Family Law in a Family Nation
Family Law in a Family Nation: Parental Abductions and Activism in Contemporary Japan
(manuscript in preparation)
In the 2013 documentary film From the Shadows, Regan, a white American mother, goes to a Japanese police station to report the kidnapping of her two children. Regan knows that the children were first taken by her Japanese husband, Shuta, but are now supposedly being held by his mother, the children’s grandmother. Having tried to negotiate with Shuta, who claims not to know where the children are being kept, Regan goes to the police directly to seek help. Through a translator, the police apologize and explain: “I’m sorry, we don’t consider your case an abduction, or even a crime. We consider it a family matter, and we can’t intervene in a family matter.” The translator summarizes, “If [the kidnapper] is someone in your family, the police want you to take care of it yourselves and they don’t get involved in that.” In this case, as the police explain, the children’s abduction is not a crime not because of the action taken but because of the relationship between perpetrator and victims. Parents cannot abduct their own children.
Parental abduction within and to Japan occurs with some frequency, and has drawn growing political and media attention in recent years. These highly controversial cases involve one parent taking their own child and restricting access to the other “left-behind” parent, often for many years. These can be international abductions, involving one parent taking their child over international borders into Japan, or domestic abductions, involving one parent removing their child from the other parent entirely within Japan. Even if the child’s whereabouts are clear, Japanese police and law enforcement agents rarely punish the taking parent, or assist in returning the child. In practical terms, any child brought into Japan or moved within Japan can be lost to the parent who doesn’t hold de facto custody, regardless of legal agreements reached in other nations or, to large degree, even legal agreements reached within the Japanese court system itself. Concerning parental abduction, Japanese law enforcement is notably unable or unwilling to provide assistance.
In a shift in policy, as of April 2014, the Japanese government acceded to the standard international agreement addressing only international abductions. Since 1983, The Hague Convention on the Civil Aspects of International Child Abduction provides a mechanism to return any children moved across international borders. Signatory nations to this Convention promise to use national and local law enforcement to find any abducted child and, after a hearing with the local authority, return the child to their “habitual place of residence,” where they lived before their abduction. (What counts as habitual place of residence, and how long it takes to make a place “habitual” are some of the contested questions in extant cases.) The Hague Convention does not determine guilt, innocence, or custody; it is designed to quickly remove an abducted child from the location to which they’ve been abducted, and returns that child to the place of habitual residence, which then becomes the venue for future cases and custody determinations. When the Convention was designed and written in the late 1970s, the authors imagined a typical abduction would involve a non-custodial father taking a child from a custodial mother. In Japan and other contexts, many contemporary Hague cases involve what might be seen as an inverse: custodial mothers fleeing with children from situations they describe as violent. In the original writing, abductors were expected to be the bad guys, which has made it harder for the Convention’s mechanisms to respond to cases in which abducting mothers claim they are fleeing violent homes. Since Japan acceded on April 1, 2014, there have been 24 Hague cases filed involving children taken to or from Japan.

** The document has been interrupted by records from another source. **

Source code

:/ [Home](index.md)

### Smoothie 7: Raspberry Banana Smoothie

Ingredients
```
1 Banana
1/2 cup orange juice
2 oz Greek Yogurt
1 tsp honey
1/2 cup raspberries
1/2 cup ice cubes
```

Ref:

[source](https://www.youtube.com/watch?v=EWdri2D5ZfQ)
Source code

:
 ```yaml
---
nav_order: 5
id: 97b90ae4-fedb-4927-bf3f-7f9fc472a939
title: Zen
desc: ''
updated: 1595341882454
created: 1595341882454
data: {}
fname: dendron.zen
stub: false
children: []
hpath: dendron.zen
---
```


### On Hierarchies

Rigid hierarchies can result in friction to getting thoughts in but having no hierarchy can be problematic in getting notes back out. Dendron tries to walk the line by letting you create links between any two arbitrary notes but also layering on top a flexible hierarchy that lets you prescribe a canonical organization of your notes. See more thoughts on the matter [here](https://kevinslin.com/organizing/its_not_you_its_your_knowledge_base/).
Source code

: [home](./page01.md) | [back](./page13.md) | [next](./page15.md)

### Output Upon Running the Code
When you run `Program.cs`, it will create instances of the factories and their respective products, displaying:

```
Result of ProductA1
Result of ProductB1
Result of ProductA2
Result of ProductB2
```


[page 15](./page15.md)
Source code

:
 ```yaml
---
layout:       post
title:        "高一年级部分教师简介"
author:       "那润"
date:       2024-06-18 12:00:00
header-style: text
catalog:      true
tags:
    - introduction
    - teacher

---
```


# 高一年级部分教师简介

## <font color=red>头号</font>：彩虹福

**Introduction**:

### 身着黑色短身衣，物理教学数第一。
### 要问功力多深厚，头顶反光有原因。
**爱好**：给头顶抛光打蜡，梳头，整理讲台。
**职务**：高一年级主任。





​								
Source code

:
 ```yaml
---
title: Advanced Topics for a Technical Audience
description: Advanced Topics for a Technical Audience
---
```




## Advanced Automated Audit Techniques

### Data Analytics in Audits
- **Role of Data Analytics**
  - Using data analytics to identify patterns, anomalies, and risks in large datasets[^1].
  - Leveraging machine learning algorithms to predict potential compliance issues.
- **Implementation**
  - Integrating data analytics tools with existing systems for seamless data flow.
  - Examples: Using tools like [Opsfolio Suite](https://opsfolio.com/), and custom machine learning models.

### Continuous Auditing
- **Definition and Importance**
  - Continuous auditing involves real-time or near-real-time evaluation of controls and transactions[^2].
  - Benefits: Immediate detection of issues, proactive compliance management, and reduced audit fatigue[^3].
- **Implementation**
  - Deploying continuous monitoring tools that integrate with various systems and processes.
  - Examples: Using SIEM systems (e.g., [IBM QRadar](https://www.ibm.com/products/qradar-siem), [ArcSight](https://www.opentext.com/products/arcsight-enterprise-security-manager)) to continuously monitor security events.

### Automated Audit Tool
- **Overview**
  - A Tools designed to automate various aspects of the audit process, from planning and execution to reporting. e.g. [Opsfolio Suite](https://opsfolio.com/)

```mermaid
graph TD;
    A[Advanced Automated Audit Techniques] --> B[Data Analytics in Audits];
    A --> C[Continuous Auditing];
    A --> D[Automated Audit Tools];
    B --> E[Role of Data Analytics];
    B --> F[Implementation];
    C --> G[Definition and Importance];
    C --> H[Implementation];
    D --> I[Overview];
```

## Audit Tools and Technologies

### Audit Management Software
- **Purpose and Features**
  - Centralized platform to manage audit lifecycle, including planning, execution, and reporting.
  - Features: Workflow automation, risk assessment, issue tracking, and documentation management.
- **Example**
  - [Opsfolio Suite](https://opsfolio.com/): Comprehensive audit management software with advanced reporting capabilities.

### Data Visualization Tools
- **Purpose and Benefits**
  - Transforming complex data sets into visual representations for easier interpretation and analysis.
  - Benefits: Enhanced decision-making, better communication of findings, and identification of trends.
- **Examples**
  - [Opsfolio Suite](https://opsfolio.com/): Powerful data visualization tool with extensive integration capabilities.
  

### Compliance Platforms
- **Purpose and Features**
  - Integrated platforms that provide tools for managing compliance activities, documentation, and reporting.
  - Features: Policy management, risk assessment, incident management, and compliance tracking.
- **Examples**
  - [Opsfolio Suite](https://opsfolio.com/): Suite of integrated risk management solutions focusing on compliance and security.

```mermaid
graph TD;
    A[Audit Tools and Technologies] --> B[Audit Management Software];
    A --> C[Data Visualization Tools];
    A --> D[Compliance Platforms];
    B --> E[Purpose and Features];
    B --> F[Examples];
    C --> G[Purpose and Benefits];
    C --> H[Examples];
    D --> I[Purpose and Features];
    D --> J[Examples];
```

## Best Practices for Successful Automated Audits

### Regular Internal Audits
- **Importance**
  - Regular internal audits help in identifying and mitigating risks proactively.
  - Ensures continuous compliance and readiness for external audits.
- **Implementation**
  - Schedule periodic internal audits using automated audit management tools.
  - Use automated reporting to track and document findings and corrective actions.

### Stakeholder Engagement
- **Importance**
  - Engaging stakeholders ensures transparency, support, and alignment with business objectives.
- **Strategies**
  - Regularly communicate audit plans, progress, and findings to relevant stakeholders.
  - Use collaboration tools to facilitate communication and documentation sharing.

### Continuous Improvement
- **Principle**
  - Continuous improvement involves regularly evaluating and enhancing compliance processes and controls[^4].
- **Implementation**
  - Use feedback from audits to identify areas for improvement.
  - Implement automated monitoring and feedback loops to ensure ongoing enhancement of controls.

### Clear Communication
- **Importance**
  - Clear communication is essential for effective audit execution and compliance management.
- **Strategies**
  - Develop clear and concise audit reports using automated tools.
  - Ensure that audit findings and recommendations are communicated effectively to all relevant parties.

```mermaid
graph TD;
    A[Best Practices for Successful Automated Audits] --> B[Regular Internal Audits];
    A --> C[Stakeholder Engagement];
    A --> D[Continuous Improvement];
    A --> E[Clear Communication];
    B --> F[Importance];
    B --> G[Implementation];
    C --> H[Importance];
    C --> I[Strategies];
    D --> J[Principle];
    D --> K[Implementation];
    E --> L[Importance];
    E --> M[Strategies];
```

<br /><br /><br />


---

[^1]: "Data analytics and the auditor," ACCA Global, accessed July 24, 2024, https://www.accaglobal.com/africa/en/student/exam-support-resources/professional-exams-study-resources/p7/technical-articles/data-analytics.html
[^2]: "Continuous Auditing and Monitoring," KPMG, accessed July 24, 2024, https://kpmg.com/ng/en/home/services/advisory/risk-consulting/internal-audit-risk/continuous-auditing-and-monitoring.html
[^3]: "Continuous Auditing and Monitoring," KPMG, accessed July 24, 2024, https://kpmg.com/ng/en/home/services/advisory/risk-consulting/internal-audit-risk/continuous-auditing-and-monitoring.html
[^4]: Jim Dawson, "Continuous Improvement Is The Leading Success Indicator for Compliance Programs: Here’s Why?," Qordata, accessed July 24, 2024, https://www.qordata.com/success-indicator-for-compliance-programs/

Examining Japanese family law contextualized within international family law, Family Law in a Family Nation argues that the centrality of “family” as an organizing symbol for the Japanese nation, and the ensuing legal system that privileges families as unimpeachably private space, creates fundamental lacunae for people seeking assistance in family disputes. Since Japan’s creation as a “modern” nation in 1868, families, both literal and symbolic, have been at the center of the nation. Amidst discourse describing Japan as a “family nation” (kazoku kokka), popular ideologies suggest the national polity as a large family at the same time that laws rendered only certain family forms acceptable. Explicitly articulating such ideals, Japanese prosecutors told me that they don’t want to use law to solve “family problems” (kazoku mondai) because the family is too important and too private. This book explodes the assumptions within such statements, asking what law can do for people struggling with familial conflicts, and how families respond to disputes when law is an unhelpful mechanism. Using parental abduction cases as a starting point, Family Law in a Family Nation theorizes the relationship between law and family within and beyond Japan, contributing to scholarship in anthropology, gender studies, legal studies.
The book is based on 12 months of ethnographic fieldwork with Japanese and non-Japanese parents, activists, formerly abducted children, politicians, prosecutors, diplomats, and legal scholars. Funded by the Abe Foundation, the primary fieldwork was conducted during the year the Hague Convention went into effect, enabling me to witness a pivotal moment of transition.
The image at the top comes from Shin Noguchi's powerful series The World the Children Made.